::: Data extract

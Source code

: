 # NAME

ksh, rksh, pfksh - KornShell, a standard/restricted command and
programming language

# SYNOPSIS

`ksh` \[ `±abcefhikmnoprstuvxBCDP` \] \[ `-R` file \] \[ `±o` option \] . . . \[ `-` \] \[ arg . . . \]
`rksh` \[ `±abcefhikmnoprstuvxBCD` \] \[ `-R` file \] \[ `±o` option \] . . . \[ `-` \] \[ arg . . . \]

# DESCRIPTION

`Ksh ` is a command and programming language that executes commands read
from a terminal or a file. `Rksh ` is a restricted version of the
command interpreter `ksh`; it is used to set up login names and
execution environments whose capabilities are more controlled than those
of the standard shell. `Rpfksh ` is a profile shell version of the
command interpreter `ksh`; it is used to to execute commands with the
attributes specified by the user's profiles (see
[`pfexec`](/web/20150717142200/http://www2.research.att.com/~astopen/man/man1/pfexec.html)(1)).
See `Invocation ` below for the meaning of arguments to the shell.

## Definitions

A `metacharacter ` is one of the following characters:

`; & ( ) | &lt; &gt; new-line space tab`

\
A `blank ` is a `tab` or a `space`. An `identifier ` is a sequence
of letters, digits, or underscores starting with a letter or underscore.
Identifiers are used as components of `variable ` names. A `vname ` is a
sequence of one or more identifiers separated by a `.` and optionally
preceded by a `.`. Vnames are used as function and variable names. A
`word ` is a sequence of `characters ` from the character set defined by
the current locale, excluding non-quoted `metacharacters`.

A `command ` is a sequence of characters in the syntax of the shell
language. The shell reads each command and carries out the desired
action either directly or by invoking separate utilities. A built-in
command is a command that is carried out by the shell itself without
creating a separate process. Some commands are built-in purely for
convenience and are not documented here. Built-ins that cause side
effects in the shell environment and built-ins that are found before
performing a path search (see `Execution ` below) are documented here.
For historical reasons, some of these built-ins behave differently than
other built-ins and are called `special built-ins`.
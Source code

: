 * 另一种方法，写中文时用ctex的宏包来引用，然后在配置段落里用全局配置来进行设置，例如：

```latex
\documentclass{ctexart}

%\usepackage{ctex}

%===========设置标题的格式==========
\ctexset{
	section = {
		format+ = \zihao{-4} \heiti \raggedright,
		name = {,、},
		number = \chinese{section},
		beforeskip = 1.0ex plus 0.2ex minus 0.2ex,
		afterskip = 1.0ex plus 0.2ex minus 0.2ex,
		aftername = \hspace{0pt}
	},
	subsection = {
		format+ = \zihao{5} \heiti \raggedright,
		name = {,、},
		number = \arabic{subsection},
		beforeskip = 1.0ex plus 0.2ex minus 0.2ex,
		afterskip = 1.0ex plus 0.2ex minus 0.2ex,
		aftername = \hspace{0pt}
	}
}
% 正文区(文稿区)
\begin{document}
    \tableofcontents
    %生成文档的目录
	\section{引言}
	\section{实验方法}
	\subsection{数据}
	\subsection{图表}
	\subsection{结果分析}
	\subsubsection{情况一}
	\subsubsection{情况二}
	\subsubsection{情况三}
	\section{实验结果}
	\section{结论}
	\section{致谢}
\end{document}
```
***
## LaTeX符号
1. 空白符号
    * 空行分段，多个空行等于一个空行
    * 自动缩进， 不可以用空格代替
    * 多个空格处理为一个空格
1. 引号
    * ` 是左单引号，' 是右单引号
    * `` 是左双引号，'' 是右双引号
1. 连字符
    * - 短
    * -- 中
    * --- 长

::::::

Wherever the string "below" occurs in the records, copy the line it is in.

→ **Worked solution**:
See `Invocation ` below for the meaning of arguments to the shell.
performing a path search (see `Execution ` below) are documented here.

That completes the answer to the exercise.